* **Data records**

◇ ◇ ◇ ◇ ◇ ◇ ◇

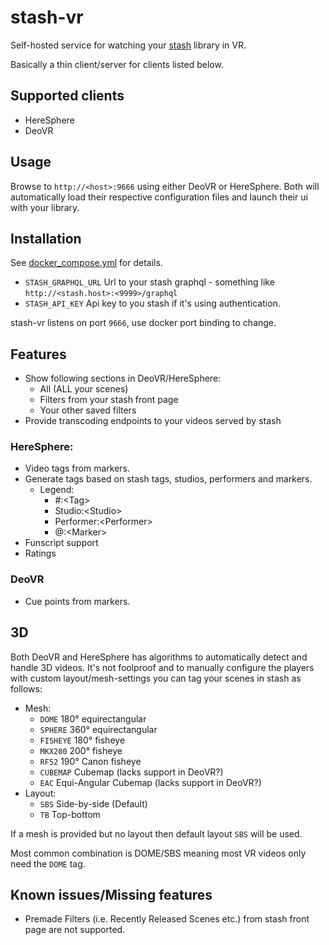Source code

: # stash-vr
Self-hosted service for watching your [stash](https://github.com/stashapp/stash) library in VR.

Basically a thin client/server for clients listed below.

## Supported clients
* HereSphere
* DeoVR

## Usage
Browse to `http://<host>:9666` using either DeoVR or HereSphere.
Both will automatically load their respective configuration files and launch their ui with your library.

## Installation
See [docker_compose.yml](docker-compose.yml) for details.

* `STASH_GRAPHQL_URL` Url to your stash graphql - something like `http://<stash.host>:<9999>/graphql`
* `STASH_API_KEY` Api key to you stash if it's using authentication. 

stash-vr listens on port `9666`, use docker port binding to change.

## Features
* Show following sections in DeoVR/HereSphere:
  - All (ALL your scenes)
  - Filters from your stash front page
  - Your other saved filters
* Provide transcoding endpoints to your videos served by stash

### HereSphere:
* Video tags from markers.
* Generate tags based on stash tags, studios, performers and markers.
  - Legend:
    - #:\<Tag>
    - Studio:\<Studio>
    - Performer:\<Performer>
    - @:\<Marker>
* Funscript support
* Ratings

### DeoVR
* Cue points from markers.

## 3D
Both DeoVR and HereSphere has algorithms to automatically detect and handle 3D videos.
It's not foolproof and to manually configure the players with custom layout/mesh-settings you can tag your scenes in stash as follows:

* Mesh:
  - `DOME` 180° equirectangular
  - `SPHERE` 360° equirectangular
  - `FISHEYE` 180° fisheye
  - `MKX200` 200° fisheye
  - `RF52` 190° Canon fisheye
  - `CUBEMAP` Cubemap (lacks support in DeoVR?)
  - `EAC` Equi-Angular Cubemap (lacks support in DeoVR?)
* Layout:
  - `SBS` Side-by-side (Default)
  - `TB` Top-bottom

If a mesh is provided but no layout then default layout `SBS` will be used.

Most common combination is DOME/SBS meaning most VR videos only need the `DOME` tag.

## Known issues/Missing features
* Premade Filters (i.e. Recently Released Scenes etc.) from stash front page are not supported.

◇ ◇ ◇ ◇ ◇ ◇ ◇

* **Task objective**
Write out an exact copy of the listing, first line through the line containing "See [docker_compose.yml](docker-compose.yml) for", with the pictures left out.

* **Response for this exercise**
Source code

: # stash-vr
Self-hosted service for watching your [stash](https://github.com/stashapp/stash) library in VR.

Basically a thin client/server for clients listed below.

## Supported clients
* HereSphere
* DeoVR

## Usage
Browse to `http://<host>:9666` using either DeoVR or HereSphere.
Both will automatically load their respective configuration files and launch their ui with your library.

## Installation
See [docker_compose.yml](docker-compose.yml) for details.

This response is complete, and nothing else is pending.